In the corporate world, formal risk management programs have become routine. In the nonprofit world, guidance has been more sparse, demand historically more muted, and adoption more sporadic. Nevertheless, leading nonprofit support organizations now advise nonprofits to adopt risk management programs. In this installment of our essay series, we explore why.
Emerging Standards for Nonprofit Risk Management
Organizations committed to nonprofit advancement have increasingly recognized that nonprofits must apply risk management principles in their operations. Independent Sector speaks of a board’s obligation “to review regularly the [nonprofit’s] need for general liability and directors’ and officers’ liability insurance, as well as take other actions necessary to mitigate risks.” (Independent Sector 2015.) The notes accompanying this standard are even more explicit: “board members of a charitable organization are responsible for understanding the major risks to which the organization is exposed, reviewing those risks on a periodic basis, and ensuring that systems have been established to manage them.”

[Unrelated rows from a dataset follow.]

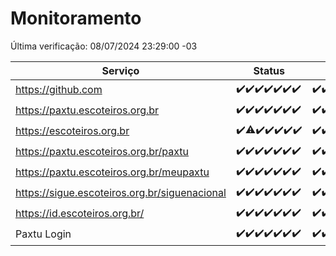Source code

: # Monitoramento

Última verificação: 08/07/2024 23:29:00 -03

|Serviço|Status|Últimas 24h|
|---|---|---|
|https://github.com|<span title="2024-07-02: OK=24">✔️</span><span title="2024-07-03: OK=24">✔️</span><span title="2024-07-04: OK=24">✔️</span><span title="2024-07-05: OK=24">✔️</span><span title="2024-07-06: OK=24">✔️</span><span title="2024-07-07: OK=23">✔️</span><span title="2024-07-08: OK=2">✔️</span>|<span title="07/07/2024 23:30:00 -03 : 200">✔️</span><span title="08/07/2024 00:09:00 -03 : 200">✔️</span><span title="08/07/2024 01:10:00 -03 : 200">✔️</span><span title="08/07/2024 02:09:00 -03 : 200">✔️</span><span title="08/07/2024 03:11:00 -03 : 200">✔️</span><span title="08/07/2024 04:08:00 -03 : 200">✔️</span><span title="08/07/2024 05:10:00 -03 : 200">✔️</span><span title="08/07/2024 06:08:00 -03 : 200">✔️</span><span title="08/07/2024 07:08:00 -03 : 200">✔️</span><span title="08/07/2024 08:07:00 -03 : 200">✔️</span><span title="08/07/2024 09:13:00 -03 : 200">✔️</span><span title="08/07/2024 10:10:00 -03 : 200">✔️</span><span title="08/07/2024 11:07:00 -03 : 200">✔️</span><span title="08/07/2024 12:07:00 -03 : 200">✔️</span><span title="08/07/2024 13:08:00 -03 : 200">✔️</span><span title="08/07/2024 14:06:00 -03 : 200">✔️</span><span title="08/07/2024 15:09:00 -03 : 200">✔️</span><span title="08/07/2024 16:04:00 -03 : 200">✔️</span><span title="08/07/2024 17:08:00 -03 : 200">✔️</span><span title="08/07/2024 18:07:00 -03 : 200">✔️</span><span title="08/07/2024 19:07:00 -03 : 200">✔️</span><span title="08/07/2024 20:07:00 -03 : 200">✔️</span><span title="08/07/2024 21:34:00 -03 : 200">✔️</span><span title="08/07/2024 22:56:00 -03 : 200">✔️</span><span title="08/07/2024 23:29:00 -03 : 200">✔️</span>|
|https://paxtu.escoteiros.org.br|<span title="2024-07-02: OK=24">✔️</span><span title="2024-07-03: OK=24">✔️</span><span title="2024-07-04: OK=24">✔️</span><span title="2024-07-05: OK=24">✔️</span><span title="2024-07-06: OK=24">✔️</span><span title="2024-07-07: OK=23">✔️</span><span title="2024-07-08: OK=2">✔️</span>|<span title="07/07/2024 23:30:00 -03 : 200">✔️</span><span title="08/07/2024 00:09:00 -03 : 200">✔️</span><span title="08/07/2024 01:10:00 -03 : 200">✔️</span><span title="08/07/2024 02:09:00 -03 : 200">✔️</span><span title="08/07/2024 03:11:00 -03 : 200">✔️</span><span title="08/07/2024 04:08:00 -03 : 200">✔️</span><span title="08/07/2024 05:10:00 -03 : 200">✔️</span><span title="08/07/2024 06:08:00 -03 : 200">✔️</span><span title="08/07/2024 07:08:00 -03 : 200">✔️</span><span title="08/07/2024 08:07:00 -03 : 200">✔️</span><span title="08/07/2024 09:13:00 -03 : 200">✔️</span><span title="08/07/2024 10:10:00 -03 : 200">✔️</span><span title="08/07/2024 11:07:00 -03 : 200">✔️</span><span title="08/07/2024 12:07:00 -03 : 200">✔️</span><span title="08/07/2024 13:08:00 -03 : 200">✔️</span><span title="08/07/2024 14:06:00 -03 : 200">✔️</span><span title="08/07/2024 15:09:00 -03 : 200">✔️</span><span title="08/07/2024 16:04:00 -03 : 200">✔️</span><span title="08/07/2024 17:08:00 -03 : 200">✔️</span><span title="08/07/2024 18:07:00 -03 : 200">✔️</span><span title="08/07/2024 19:07:00 -03 : 200">✔️</span><span title="08/07/2024 20:07:00 -03 : 200">✔️</span><span title="08/07/2024 21:34:00 -03 : 200">✔️</span><span title="08/07/2024 22:56:00 -03 : 200">✔️</span><span title="08/07/2024 23:29:00 -03 : 200">✔️</span>|
|https://escoteiros.org.br|<span title="2024-07-02: OK=24">✔️</span><span title="2024-07-03: OK=23, Falhas=1">⚠️</span><span title="2024-07-04: OK=24">✔️</span><span title="2024-07-05: OK=24">✔️</span><span title="2024-07-06: OK=24">✔️</span><span title="2024-07-07: OK=23">✔️</span><span title="2024-07-08: OK=2">✔️</span>|<span title="07/07/2024 23:30:00 -03 : 200">✔️</span><span title="08/07/2024 00:09:00 -03 : 200">✔️</span><span title="08/07/2024 01:10:00 -03 : 200">✔️</span><span title="08/07/2024 02:09:00 -03 : 200">✔️</span><span title="08/07/2024 03:11:00 -03 : 200">✔️</span><span title="08/07/2024 04:08:00 -03 : 200">✔️</span><span title="08/07/2024 05:10:00 -03 : 200">✔️</span><span title="08/07/2024 06:08:00 -03 : 200">✔️</span><span title="08/07/2024 07:08:00 -03 : 200">✔️</span><span title="08/07/2024 08:07:00 -03 : 200">✔️</span><span title="08/07/2024 09:13:00 -03 : 200">✔️</span><span title="08/07/2024 10:10:00 -03 : 200">✔️</span><span title="08/07/2024 11:07:00 -03 : 200">✔️</span><span title="08/07/2024 12:07:00 -03 : 200">✔️</span><span title="08/07/2024 13:08:00 -03 : 200">✔️</span><span title="08/07/2024 14:06:00 -03 : 200">✔️</span><span title="08/07/2024 15:09:00 -03 : 200">✔️</span><span title="08/07/2024 16:04:00 -03 : 200">✔️</span><span title="08/07/2024 17:08:00 -03 : 200">✔️</span><span title="08/07/2024 18:07:00 -03 : 200">✔️</span><span title="08/07/2024 19:07:00 -03 : 200">✔️</span><span title="08/07/2024 20:07:00 -03 : 200">✔️</span><span title="08/07/2024 21:34:00 -03 : 200">✔️</span><span title="08/07/2024 22:56:00 -03 : 200">✔️</span><span title="08/07/2024 23:29:00 -03 : 200">✔️</span>|
|https://paxtu.escoteiros.org.br/paxtu|<span title="2024-07-02: OK=24">✔️</span><span title="2024-07-03: OK=24">✔️</span><span title="2024-07-04: OK=24">✔️</span><span title="2024-07-05: OK=24">✔️</span><span title="2024-07-06: OK=24">✔️</span><span title="2024-07-07: OK=23">✔️</span><span title="2024-07-08: OK=2">✔️</span>|<span title="07/07/2024 23:30:00 -03 : 200">✔️</span><span title="08/07/2024 00:09:00 -03 : 200">✔️</span><span title="08/07/2024 01:10:00 -03 : 200">✔️</span><span title="08/07/2024 02:09:00 -03 : 200">✔️</span><span title="08/07/2024 03:11:00 -03 : 200">✔️</span><span title="08/07/2024 04:08:00 -03 : 200">✔️</span><span title="08/07/2024 05:10:00 -03 : 200">✔️</span><span title="08/07/2024 06:08:00 -03 : 200">✔️</span><span title="08/07/2024 07:08:00 -03 : 200">✔️</span><span title="08/07/2024 08:07:00 -03 : 200">✔️</span><span title="08/07/2024 09:13:00 -03 : 200">✔️</span><span title="08/07/2024 10:10:00 -03 : 200">✔️</span><span title="08/07/2024 11:07:00 -03 : 200">✔️</span><span title="08/07/2024 12:07:00 -03 : 200">✔️</span><span title="08/07/2024 13:08:00 -03 : 200">✔️</span><span title="08/07/2024 14:06:00 -03 : 200">✔️</span><span title="08/07/2024 15:09:00 -03 : 200">✔️</span><span title="08/07/2024 16:04:00 -03 : 200">✔️</span><span title="08/07/2024 17:08:00 -03 : 0">❌</span><span title="08/07/2024 18:07:00 -03 : 200">✔️</span><span title="08/07/2024 19:07:00 -03 : 200">✔️</span><span title="08/07/2024 20:07:00 -03 : 200">✔️</span><span title="08/07/2024 21:34:00 -03 : 200">✔️</span><span title="08/07/2024 22:56:00 -03 : 200">✔️</span><span title="08/07/2024 23:29:00 -03 : 200">✔️</span>|
|https://paxtu.escoteiros.org.br/meupaxtu|<span title="2024-07-02: OK=24">✔️</span><span title="2024-07-03: OK=24">✔️</span><span title="2024-07-04: OK=24">✔️</span><span title="2024-07-05: OK=24">✔️</span><span title="2024-07-06: OK=24">✔️</span><span title="2024-07-07: OK=23">✔️</span><span title="2024-07-08: OK=2">✔️</span>|<span title="07/07/2024 23:30:00 -03 : 200">✔️</span><span title="08/07/2024 00:09:00 -03 : 200">✔️</span><span title="08/07/2024 01:10:00 -03 : 200">✔️</span><span title="08/07/2024 02:09:00 -03 : 200">✔️</span><span title="08/07/2024 03:11:00 -03 : 200">✔️</span><span title="08/07/2024 04:08:00 -03 : 200">✔️</span><span title="08/07/2024 05:10:00 -03 : 200">✔️</span><span title="08/07/2024 06:08:00 -03 : 200">✔️</span><span title="08/07/2024 07:08:00 -03 : 200">✔️</span><span title="08/07/2024 08:07:00 -03 : 200">✔️</span><span title="08/07/2024 09:13:00 -03 : 200">✔️</span><span title="08/07/2024 10:10:00 -03 : 200">✔️</span><span title="08/07/2024 11:07:00 -03 : 200">✔️</span><span title="08/07/2024 12:07:00 -03 : 200">✔️</span><span title="08/07/2024 13:08:00 -03 : 200">✔️</span><span title="08/07/2024 14:06:00 -03 : 200">✔️</span><span title="08/07/2024 15:09:00 -03 : 200">✔️</span><span title="08/07/2024 16:04:00 -03 : 200">✔️</span><span title="08/07/2024 17:08:00 -03 : 200">✔️</span><span title="08/07/2024 18:07:00 -03 : 200">✔️</span><span title="08/07/2024 19:07:00 -03 : 200">✔️</span><span title="08/07/2024 20:07:00 -03 : 200">✔️</span><span title="08/07/2024 21:34:00 -03 : 200">✔️</span><span title="08/07/2024 22:56:00 -03 : 200">✔️</span><span title="08/07/2024 23:29:00 -03 : 200">✔️</span>|
|https://sigue.escoteiros.org.br/siguenacional|<span title="2024-07-02: OK=24">✔️</span><span title="2024-07-03: OK=24">✔️</span><span title="2024-07-04: OK=24">✔️</span><span title="2024-07-05: OK=24">✔️</span><span title="2024-07-06: OK=24">✔️</span><span title="2024-07-07: OK=23">✔️</span><span title="2024-07-08: OK=2">✔️</span>|<span title="07/07/2024 23:30:00 -03 : 200">✔️</span><span title="08/07/2024 00:09:00 -03 : 200">✔️</span><span title="08/07/2024 01:10:00 -03 : 200">✔️</span><span title="08/07/2024 02:09:00 -03 : 200">✔️</span><span title="08/07/2024 03:11:00 -03 : 200">✔️</span><span title="08/07/2024 04:08:00 -03 : 200">✔️</span><span title="08/07/2024 05:10:00 -03 : 200">✔️</span><span title="08/07/2024 06:08:00 -03 : 200">✔️</span><span title="08/07/2024 07:08:00 -03 : 200">✔️</span><span title="08/07/2024 08:07:00 -03 : 200">✔️</span><span title="08/07/2024 09:13:00 -03 : 200">✔️</span><span title="08/07/2024 10:10:00 -03 : 200">✔️</span><span title="08/07/2024 11:07:00 -03 : 200">✔️</span><span title="08/07/2024 12:07:00 -03 : 200">✔️</span><span title="08/07/2024 13:08:00 -03 : 200">✔️</span><span title="08/07/2024 14:06:00 -03 : 200">✔️</span><span title="08/07/2024 15:09:00 -03 : 200">✔️</span><span title="08/07/2024 16:04:00 -03 : 200">✔️</span><span title="08/07/2024 17:08:00 -03 : 200">✔️</span><span title="08/07/2024 18:07:00 -03 : 200">✔️</span><span title="08/07/2024 19:07:00 -03 : 200">✔️</span><span title="08/07/2024 20:07:00 -03 : 200">✔️</span><span title="08/07/2024 21:34:00 -03 : 200">✔️</span><span title="08/07/2024 22:56:00 -03 : 200">✔️</span><span title="08/07/2024 23:29:00 -03 : 200">✔️</span>|
|https://id.escoteiros.org.br/|<span title="2024-07-02: OK=24">✔️</span><span title="2024-07-03: OK=24">✔️</span><span title="2024-07-04: OK=24">✔️</span><span title="2024-07-05: OK=24">✔️</span><span title="2024-07-06: OK=24">✔️</span><span title="2024-07-07: OK=23">✔️</span><span title="2024-07-08: OK=2">✔️</span>|<span title="07/07/2024 23:30:00 -03 : 200">✔️</span><span title="08/07/2024 00:09:00 -03 : 200">✔️</span><span title="08/07/2024 01:10:00 -03 : 200">✔️</span><span title="08/07/2024 02:09:00 -03 : 200">✔️</span><span title="08/07/2024 03:11:00 -03 : 200">✔️</span><span title="08/07/2024 04:08:00 -03 : 200">✔️</span><span title="08/07/2024 05:10:00 -03 : 200">✔️</span><span title="08/07/2024 06:08:00 -03 : 200">✔️</span><span title="08/07/2024 07:08:00 -03 : 200">✔️</span><span title="08/07/2024 08:07:00 -03 : 200">✔️</span><span title="08/07/2024 09:13:00 -03 : 200">✔️</span><span title="08/07/2024 10:10:00 -03 : 200">✔️</span><span title="08/07/2024 11:07:00 -03 : 200">✔️</span><span title="08/07/2024 12:07:00 -03 : 200">✔️</span><span title="08/07/2024 13:08:00 -03 : 200">✔️</span><span title="08/07/2024 14:06:00 -03 : 200">✔️</span><span title="08/07/2024 15:09:00 -03 : 200">✔️</span><span title="08/07/2024 16:04:00 -03 : 200">✔️</span><span title="08/07/2024 17:08:00 -03 : 200">✔️</span><span title="08/07/2024 18:07:00 -03 : 200">✔️</span><span title="08/07/2024 19:07:00 -03 : 200">✔️</span><span title="08/07/2024 20:07:00 -03 : 200">✔️</span><span title="08/07/2024 21:34:00 -03 : 200">✔️</span><span title="08/07/2024 22:56:00 -03 : 200">✔️</span><span title="08/07/2024 23:29:00 -03 : 200">✔️</span>|
|Paxtu Login|<span title="2024-07-02: OK=24">✔️</span><span title="2024-07-03: OK=24">✔️</span><span title="2024-07-04: OK=24">✔️</span><span title="2024-07-05: OK=24">✔️</span><span title="2024-07-06: OK=24">✔️</span><span title="2024-07-07: OK=23">✔️</span><span title="2024-07-08: OK=2">✔️</span>|<span title="07/07/2024 23:30:00 -03 : 200">✔️</span><span title="08/07/2024 00:09:00 -03 : 200">✔️</span><span title="08/07/2024 01:10:00 -03 : 200">✔️</span><span title="08/07/2024 02:09:00 -03 : 200">✔️</span><span title="08/07/2024 03:11:00 -03 : 200">✔️</span><span title="08/07/2024 04:08:00 -03 : 200">✔️</span><span title="08/07/2024 05:10:00 -03 : 200">✔️</span><span title="08/07/2024 06:08:00 -03 : 200">✔️</span><span title="08/07/2024 07:08:00 -03 : 200">✔️</span><span title="08/07/2024 08:07:00 -03 : 200">✔️</span><span title="08/07/2024 09:13:00 -03 : 200">✔️</span><span title="08/07/2024 10:10:00 -03 : 200">✔️</span><span title="08/07/2024 11:07:00 -03 : 200">✔️</span><span title="08/07/2024 12:07:00 -03 : 200">✔️</span><span title="08/07/2024 13:08:00 -03 : 200">✔️</span><span title="08/07/2024 14:06:00 -03 : 200">✔️</span><span title="08/07/2024 15:09:00 -03 : 200">✔️</span><span title="08/07/2024 16:04:00 -03 : 200">✔️</span><span title="08/07/2024 17:08:00 -03 : 200">✔️</span><span title="08/07/2024 18:07:00 -03 : 200">✔️</span><span title="08/07/2024 19:07:00 -03 : 200">✔️</span><span title="08/07/2024 20:07:00 -03 : 200">✔️</span><span title="08/07/2024 21:34:00 -03 : 200">✔️</span><span title="08/07/2024 22:56:00 -03 : 200">✔️</span><span title="08/07/2024 23:29:00 -03 : 200">✔️</span>|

Other organizations agree. The Standards for Excellence Institute similarly states that “[o]rganizations should make every effort to manage risk and periodically assess the need for insurance coverage in light of the organization’s activities and its financial capacity.” (Standards for Excellence 2014.) The District of Columbia Bar specifies that “[e]very nonprofit organization needs to create a risk management plan and review it annually.” (DC Bar 2013.) And the Human Services Council of New York states that nonprofit “boards, in conjunction with staff, must be engaged in risk assessment and implement financial and programmatic reporting systems that enable them to better predict, quantify, understand, and respond appropriately to financial, operational, and administrative risks.” (HSC of New York 2016.)
Even when infrastructure organizations do not expressly mention risk management, they often emphasize implicitly emphasize risk management principles. Thus, when a leading group of nonprofit consultants and thought leaders published The Performance Imperative in February 2015 to guide “high-performance” nonprofits, the imperatives did not expressly mention risk management. The imperatives did, however, emphasize the need for “internal monitoring and continuous improvement” and noted that high-performing nonprofits “constantly assess not only what the organization should be doing but also what it should stop doing, with an eye to redirecting scarce resources to the highest-opportunity areas.” (Leap of Reason 2015.) That is the language of risk management.
Thus, emerging standards of conduct emphasize that nonprofits need to be aware of the threats and opportunities they face. The processes nonprofits adopt to create and act on this awareness cannot be ad hoc, but instead must become operational routines. “[G]reater risk awareness is becoming an expected best practice in overall governance of an organization.” (Beasley 2011.) As the standards above show, what was once demanded only of public, for-profit companies is becoming an essential component of nonprofit operations and governance: “Because some of the calls for greater risk awareness appear to be coming from voices associated with for-profit corporations, some may naively conclude more effective risk oversight is a corporate issue that isn’t relevant to not-for-profits. That perspective is dangerously wrong.” (Id.)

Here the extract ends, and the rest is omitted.